The lines to be copied are those below that contain "lerle".

◆ ◆ ◆ ◆

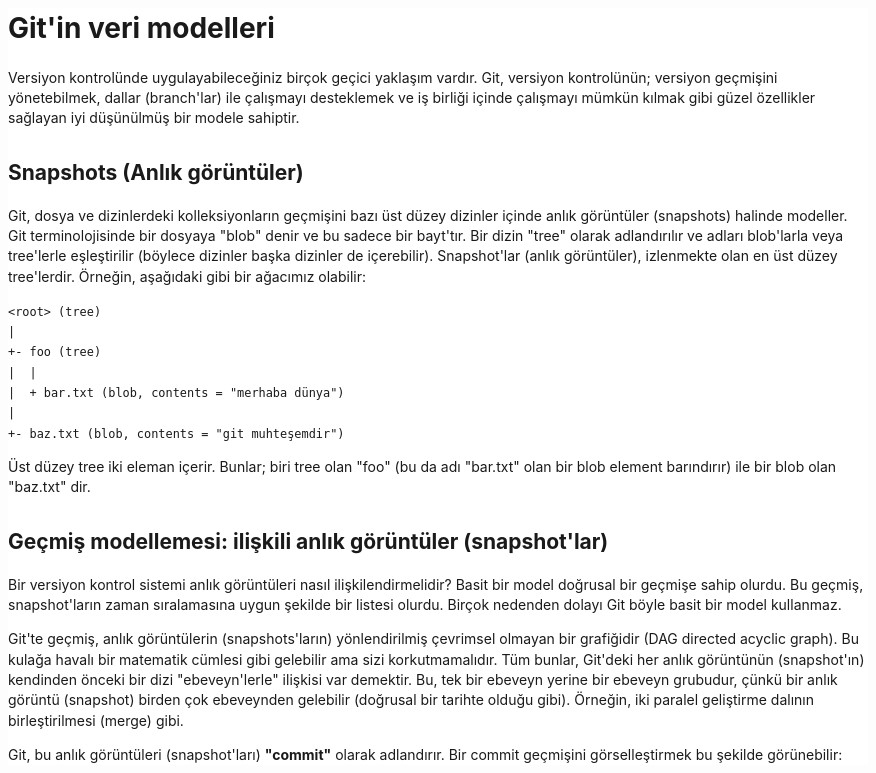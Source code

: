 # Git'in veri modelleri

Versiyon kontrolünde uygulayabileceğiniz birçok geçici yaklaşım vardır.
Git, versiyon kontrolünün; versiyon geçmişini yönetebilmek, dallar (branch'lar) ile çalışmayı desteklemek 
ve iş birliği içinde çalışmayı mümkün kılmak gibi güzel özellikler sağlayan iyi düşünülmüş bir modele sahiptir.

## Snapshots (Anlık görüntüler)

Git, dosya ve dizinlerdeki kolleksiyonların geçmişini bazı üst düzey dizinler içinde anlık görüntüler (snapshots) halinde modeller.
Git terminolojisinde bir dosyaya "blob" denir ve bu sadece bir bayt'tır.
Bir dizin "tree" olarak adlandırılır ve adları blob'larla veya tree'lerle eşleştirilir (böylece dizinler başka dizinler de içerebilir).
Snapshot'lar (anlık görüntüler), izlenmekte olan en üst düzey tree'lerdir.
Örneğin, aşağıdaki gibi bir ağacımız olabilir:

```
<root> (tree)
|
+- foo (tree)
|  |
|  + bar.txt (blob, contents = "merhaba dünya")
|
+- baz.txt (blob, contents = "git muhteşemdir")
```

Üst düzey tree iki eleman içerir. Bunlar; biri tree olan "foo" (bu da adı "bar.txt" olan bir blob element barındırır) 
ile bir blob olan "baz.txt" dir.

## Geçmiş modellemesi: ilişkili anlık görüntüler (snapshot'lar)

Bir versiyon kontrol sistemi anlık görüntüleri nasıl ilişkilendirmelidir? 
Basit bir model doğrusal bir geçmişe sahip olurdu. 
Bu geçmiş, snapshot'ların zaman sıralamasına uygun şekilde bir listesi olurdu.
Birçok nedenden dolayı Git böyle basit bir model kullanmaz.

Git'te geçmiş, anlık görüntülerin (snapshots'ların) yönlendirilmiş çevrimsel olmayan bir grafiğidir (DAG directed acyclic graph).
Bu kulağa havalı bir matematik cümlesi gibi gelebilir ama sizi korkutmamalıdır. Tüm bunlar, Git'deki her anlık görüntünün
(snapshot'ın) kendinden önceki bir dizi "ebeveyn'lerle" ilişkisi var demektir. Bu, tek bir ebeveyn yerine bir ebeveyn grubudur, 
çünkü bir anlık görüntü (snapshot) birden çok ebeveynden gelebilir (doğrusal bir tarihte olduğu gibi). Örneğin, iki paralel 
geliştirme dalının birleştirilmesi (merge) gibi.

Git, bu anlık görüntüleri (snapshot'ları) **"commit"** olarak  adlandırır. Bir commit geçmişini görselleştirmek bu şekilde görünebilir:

◆ ◆ ◆ ◆

ANSWER TO THIS EXERCISE ->
Bir dizin "tree" olarak adlandırılır ve adları blob'larla veya tree'lerle eşleştirilir (böylece dizinler başka dizinler de içerebilir).
(snapshot'ın) kendinden önceki bir dizi "ebeveyn'lerle" ilişkisi var demektir. Bu, tek bir ebeveyn yerine bir ebeveyn grubudur, 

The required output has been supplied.